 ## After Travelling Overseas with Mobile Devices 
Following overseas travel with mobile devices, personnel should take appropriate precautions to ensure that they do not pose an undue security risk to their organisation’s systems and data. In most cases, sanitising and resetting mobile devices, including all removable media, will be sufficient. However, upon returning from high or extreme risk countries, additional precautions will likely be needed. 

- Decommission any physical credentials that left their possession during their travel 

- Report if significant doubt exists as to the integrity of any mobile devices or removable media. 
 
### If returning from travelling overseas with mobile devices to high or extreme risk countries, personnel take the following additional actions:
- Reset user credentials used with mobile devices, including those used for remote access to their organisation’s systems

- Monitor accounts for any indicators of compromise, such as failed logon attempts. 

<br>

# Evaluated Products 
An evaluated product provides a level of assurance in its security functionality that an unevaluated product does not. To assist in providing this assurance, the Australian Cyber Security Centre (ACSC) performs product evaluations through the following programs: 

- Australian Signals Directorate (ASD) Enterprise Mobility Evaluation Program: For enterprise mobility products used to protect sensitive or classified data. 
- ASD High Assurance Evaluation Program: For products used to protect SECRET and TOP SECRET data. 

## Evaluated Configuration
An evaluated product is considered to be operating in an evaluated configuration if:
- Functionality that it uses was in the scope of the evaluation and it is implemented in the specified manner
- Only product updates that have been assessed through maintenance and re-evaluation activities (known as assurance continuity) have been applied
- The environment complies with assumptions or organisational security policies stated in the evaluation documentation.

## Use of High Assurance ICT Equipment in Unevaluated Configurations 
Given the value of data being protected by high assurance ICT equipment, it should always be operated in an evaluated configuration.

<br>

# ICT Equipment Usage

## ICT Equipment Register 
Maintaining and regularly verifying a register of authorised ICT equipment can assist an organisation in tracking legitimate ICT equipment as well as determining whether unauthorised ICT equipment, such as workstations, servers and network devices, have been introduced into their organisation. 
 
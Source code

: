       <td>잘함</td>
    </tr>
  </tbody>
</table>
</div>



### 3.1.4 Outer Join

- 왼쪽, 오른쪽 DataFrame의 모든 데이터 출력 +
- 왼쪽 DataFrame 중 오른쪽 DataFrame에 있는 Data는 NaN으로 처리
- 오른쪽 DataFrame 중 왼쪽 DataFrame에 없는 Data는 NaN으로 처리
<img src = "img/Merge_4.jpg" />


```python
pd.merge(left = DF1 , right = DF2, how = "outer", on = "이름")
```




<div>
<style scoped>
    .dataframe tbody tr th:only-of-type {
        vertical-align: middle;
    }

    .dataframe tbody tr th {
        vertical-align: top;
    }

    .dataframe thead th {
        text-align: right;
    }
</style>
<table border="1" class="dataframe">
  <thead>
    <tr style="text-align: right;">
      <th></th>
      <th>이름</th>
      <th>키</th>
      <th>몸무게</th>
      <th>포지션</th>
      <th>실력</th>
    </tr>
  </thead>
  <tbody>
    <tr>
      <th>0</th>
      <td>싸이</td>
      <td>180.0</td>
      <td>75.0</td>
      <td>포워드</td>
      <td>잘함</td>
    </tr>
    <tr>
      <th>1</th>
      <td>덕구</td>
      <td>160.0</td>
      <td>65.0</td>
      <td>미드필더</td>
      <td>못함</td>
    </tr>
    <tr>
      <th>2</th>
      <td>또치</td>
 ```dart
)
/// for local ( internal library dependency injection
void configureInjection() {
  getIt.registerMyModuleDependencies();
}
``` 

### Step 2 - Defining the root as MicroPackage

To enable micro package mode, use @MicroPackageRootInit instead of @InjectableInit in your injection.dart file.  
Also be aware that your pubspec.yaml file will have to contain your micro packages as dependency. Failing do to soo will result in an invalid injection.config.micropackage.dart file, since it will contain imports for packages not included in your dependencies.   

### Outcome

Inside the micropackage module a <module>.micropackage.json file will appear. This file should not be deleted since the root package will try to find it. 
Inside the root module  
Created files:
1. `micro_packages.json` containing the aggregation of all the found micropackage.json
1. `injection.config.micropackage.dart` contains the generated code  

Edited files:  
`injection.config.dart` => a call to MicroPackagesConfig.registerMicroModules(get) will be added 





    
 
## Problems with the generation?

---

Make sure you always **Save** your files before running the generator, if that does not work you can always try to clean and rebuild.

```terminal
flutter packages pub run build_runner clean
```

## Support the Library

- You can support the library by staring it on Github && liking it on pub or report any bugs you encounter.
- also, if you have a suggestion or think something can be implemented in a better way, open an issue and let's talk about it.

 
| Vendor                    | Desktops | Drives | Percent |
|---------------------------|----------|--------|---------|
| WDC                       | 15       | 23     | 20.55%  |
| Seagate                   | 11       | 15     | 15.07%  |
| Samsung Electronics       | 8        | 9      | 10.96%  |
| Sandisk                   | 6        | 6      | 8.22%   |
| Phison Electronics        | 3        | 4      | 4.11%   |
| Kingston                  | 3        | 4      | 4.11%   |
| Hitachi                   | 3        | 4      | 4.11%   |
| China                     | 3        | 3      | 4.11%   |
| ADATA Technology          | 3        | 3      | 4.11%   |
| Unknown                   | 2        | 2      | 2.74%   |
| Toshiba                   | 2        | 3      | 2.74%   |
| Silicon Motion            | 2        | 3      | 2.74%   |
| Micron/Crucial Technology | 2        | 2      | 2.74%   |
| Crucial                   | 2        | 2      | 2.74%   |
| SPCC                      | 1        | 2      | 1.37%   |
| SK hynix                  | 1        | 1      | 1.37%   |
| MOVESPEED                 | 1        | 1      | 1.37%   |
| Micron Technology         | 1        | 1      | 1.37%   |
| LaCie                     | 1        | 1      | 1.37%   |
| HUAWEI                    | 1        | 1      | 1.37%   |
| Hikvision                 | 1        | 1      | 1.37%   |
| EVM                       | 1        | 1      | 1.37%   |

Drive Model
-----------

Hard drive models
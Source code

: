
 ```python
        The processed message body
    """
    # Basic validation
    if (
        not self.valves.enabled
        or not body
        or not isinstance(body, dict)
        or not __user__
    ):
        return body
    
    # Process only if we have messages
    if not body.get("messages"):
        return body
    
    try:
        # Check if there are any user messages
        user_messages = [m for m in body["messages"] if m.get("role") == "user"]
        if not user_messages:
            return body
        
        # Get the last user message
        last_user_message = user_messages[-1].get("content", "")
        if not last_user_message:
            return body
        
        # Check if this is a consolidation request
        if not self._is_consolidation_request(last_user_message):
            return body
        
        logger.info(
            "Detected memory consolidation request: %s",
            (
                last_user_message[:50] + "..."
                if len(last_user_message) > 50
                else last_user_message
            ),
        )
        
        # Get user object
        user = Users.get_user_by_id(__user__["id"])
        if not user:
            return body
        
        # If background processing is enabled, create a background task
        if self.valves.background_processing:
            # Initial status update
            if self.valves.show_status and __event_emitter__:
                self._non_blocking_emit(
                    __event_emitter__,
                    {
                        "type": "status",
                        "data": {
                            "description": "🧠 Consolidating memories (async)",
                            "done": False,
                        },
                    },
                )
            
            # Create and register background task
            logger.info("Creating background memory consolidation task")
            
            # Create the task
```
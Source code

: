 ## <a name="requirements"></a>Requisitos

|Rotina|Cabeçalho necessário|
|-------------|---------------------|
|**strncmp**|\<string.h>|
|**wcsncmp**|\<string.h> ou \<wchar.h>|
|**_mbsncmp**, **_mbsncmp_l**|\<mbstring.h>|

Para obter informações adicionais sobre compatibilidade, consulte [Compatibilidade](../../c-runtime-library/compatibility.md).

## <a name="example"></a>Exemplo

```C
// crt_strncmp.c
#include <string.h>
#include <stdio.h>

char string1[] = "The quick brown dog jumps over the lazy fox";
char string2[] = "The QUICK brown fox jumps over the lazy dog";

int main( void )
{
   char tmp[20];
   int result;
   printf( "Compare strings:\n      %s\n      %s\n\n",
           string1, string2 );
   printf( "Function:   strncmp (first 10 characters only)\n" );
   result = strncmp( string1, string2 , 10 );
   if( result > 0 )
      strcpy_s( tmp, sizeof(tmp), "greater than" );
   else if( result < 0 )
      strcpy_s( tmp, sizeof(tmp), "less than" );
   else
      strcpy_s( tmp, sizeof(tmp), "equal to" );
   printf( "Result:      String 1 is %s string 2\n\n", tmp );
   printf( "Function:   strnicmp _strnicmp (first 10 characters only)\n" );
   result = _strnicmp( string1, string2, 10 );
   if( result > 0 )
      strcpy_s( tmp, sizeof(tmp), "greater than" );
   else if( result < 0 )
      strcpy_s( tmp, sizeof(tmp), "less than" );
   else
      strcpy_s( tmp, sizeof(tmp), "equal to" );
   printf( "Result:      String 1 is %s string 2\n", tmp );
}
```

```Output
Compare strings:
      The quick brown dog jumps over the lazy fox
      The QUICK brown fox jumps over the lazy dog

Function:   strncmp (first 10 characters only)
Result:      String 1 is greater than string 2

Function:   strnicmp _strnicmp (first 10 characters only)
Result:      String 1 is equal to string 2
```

******************************

→ **ACTION ITEM**
Word for word, output the lines of the data from its first line through the line where "- Decommission any" appears, and stop there.

→ **RESPONSE TO THIS TASK**
 ## After Travelling Overseas with Mobile Devices 
Following overseas travel with mobile devices, personnel should take appropriate precautions to ensure that they do not pose an undue security risk to their organisation’s systems and data. In most cases, sanitising and resetting mobile devices, including all removable media, will be sufficient. However, upon returning from high or extreme risk countries, additional precautions will likely be needed. 

- Decommission any physical credentials that left their possession during their travel 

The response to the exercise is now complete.